No doubt because of this disarray, and the introduction of an administrative red herring—Moorcock has suggested that Lambshead left instructions for someone to “plant the herring, no matter how badly it might begin to smell”—indicating that the collection had long ago been sent into storage in Berlin, it took caretakers until last year to unearth perhaps “the most stirring find,” as Le Monde put it. In the basement space, lost under a collapsed floor, were found the remains of a “remarkable and extensive cabinet of curiosities” that “appeared to have been damaged by a fire that occurred sometime during the past decade.” (Le Monde, “Une merveille médicale: Le curieux cabinet d’un médecin renommé enflamme l’imagination,” April 14, 2010) Strangely, there is no report of any fire from the many years Lambshead owned the house, and we have only a brief anecdotal (and probably false) statement from the doctor’s estranged housekeeper to guide us to any sort of conclusion.

The cabinet of curiosities took more than eighteen months to unearth, reconstruct, document, and catalog. Many of the pieces related to anecdotes and stories in the doctor’s personal diaries. Others, when shown to his friends, elicited further stories. In many cases, we had only descriptions of the items. Still, we were determined to build a book that would honor at least the spirit and lingering ghost of Lambshead’s collection. Thus, in keeping with the bold spirit exemplified by Lambshead and his accomplishments, we are now proud to present highlights from the doctor’s cabinet. These have been reconstructed not just through visual representations but also through text associated with their history and (sometimes) their acquisition by Lambshead. (As with any cabinet, real or housed within pages, it is, as Oscar Wilde once said about an exhaustive collection of poetry, a “browsing experience, to dip into and to savor, rather than take a wild carriage ride through.”)
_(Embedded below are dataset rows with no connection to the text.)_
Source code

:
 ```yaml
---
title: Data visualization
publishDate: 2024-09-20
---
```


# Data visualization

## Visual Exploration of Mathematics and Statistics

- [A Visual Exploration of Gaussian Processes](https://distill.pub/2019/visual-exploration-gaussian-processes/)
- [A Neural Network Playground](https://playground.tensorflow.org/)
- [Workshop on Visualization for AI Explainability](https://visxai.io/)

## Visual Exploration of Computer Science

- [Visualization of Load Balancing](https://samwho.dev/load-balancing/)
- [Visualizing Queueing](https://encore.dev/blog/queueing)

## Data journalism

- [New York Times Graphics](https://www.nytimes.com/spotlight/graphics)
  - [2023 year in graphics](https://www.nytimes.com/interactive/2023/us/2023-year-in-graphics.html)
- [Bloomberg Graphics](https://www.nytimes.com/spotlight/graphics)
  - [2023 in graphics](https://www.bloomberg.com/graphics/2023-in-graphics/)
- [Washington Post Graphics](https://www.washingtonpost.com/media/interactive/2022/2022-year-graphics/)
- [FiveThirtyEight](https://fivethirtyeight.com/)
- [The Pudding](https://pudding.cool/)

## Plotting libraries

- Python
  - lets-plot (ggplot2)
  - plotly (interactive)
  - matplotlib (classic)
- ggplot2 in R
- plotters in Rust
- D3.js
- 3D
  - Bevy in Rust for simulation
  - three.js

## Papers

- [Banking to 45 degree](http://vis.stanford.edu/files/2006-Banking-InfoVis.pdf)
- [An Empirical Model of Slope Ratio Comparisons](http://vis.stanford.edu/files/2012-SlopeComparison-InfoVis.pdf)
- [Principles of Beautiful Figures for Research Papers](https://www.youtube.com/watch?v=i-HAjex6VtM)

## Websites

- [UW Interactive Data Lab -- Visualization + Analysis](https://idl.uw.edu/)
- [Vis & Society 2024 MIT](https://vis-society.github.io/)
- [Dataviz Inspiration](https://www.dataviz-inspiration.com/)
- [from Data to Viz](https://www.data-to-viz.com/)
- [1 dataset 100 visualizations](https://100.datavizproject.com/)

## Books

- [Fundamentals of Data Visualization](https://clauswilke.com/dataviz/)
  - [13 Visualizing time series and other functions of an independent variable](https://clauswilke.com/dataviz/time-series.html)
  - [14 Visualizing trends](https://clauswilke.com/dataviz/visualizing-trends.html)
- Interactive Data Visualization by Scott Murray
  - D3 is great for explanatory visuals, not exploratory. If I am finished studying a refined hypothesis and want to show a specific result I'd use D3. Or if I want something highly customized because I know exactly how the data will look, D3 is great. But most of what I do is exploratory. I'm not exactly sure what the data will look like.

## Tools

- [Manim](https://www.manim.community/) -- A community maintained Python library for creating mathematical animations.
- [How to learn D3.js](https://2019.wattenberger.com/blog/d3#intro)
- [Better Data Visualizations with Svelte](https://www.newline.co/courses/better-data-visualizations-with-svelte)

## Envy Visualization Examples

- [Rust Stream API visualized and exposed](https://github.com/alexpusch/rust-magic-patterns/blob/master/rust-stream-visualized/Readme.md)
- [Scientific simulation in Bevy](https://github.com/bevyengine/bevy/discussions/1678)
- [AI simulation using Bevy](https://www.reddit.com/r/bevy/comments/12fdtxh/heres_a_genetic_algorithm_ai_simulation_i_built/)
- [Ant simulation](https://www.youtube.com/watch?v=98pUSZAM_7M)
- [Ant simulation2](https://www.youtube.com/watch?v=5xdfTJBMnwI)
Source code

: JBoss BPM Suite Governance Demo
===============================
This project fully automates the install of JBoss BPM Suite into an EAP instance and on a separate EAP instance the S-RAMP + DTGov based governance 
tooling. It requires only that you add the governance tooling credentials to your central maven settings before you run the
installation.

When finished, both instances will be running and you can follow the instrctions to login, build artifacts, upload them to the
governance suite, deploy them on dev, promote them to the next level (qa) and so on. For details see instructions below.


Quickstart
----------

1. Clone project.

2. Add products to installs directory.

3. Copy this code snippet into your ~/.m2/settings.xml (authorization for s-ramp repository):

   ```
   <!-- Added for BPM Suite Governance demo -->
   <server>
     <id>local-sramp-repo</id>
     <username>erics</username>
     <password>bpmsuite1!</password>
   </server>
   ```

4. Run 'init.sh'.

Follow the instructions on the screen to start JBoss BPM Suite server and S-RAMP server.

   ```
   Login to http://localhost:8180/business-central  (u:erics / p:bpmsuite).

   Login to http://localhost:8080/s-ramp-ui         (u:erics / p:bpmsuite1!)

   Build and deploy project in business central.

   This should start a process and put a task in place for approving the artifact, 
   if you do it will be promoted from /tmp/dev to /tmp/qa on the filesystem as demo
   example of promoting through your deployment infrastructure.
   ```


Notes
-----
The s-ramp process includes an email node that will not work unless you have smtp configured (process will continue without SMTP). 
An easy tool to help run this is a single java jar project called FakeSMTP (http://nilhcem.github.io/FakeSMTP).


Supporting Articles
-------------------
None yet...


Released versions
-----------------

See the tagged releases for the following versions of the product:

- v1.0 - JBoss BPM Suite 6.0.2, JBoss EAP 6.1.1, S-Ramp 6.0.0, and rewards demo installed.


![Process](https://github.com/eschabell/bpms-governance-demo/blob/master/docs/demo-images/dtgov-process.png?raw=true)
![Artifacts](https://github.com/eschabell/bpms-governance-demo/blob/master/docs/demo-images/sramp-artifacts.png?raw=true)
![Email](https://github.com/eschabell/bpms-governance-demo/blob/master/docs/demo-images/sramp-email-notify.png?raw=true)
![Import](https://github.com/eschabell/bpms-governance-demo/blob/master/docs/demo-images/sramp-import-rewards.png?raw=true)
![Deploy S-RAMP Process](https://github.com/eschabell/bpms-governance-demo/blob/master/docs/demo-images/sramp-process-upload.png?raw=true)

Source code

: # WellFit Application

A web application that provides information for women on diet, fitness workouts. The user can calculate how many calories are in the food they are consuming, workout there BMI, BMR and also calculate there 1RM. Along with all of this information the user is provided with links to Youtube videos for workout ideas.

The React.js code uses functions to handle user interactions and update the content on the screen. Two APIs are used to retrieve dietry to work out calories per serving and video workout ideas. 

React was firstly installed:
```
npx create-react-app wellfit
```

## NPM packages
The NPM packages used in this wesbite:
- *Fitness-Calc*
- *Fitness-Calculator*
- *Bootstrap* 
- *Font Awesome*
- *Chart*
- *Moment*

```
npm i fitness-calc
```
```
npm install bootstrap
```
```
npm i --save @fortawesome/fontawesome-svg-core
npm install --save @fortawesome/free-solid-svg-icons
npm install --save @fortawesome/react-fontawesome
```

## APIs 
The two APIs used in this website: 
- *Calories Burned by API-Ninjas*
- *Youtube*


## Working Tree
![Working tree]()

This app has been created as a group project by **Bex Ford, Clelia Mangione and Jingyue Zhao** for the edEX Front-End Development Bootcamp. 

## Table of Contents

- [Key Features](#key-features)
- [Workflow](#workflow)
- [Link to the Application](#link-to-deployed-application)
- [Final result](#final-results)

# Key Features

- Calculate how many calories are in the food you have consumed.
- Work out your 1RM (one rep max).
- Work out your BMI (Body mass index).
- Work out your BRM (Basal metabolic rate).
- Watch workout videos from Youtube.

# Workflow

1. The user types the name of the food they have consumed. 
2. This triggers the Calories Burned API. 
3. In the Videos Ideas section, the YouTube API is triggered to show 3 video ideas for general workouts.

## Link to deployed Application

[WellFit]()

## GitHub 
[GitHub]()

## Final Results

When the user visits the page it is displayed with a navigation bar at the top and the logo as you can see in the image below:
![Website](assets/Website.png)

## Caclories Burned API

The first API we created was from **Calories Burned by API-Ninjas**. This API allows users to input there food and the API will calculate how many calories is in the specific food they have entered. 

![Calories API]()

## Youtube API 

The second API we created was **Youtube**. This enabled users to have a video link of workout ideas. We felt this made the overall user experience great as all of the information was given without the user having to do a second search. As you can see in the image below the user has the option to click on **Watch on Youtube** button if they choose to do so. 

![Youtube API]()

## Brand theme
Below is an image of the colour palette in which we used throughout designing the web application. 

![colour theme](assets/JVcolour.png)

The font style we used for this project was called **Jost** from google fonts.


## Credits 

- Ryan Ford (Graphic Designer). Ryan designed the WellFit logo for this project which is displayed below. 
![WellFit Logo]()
We also have Lambshead’s own wistful words from his diary, written on a long-ago day in 1964: “It is never possible to completely reconstruct a person’s life from what they leave behind—the absurdity of it all, the pain, the triumphs. What’s lost is lost forever, and the silences are telling. But why mourn what we’ll lose anyway? Laughter truly is the best medicine, and I find whisky tends to numb and burn what’s left behind.”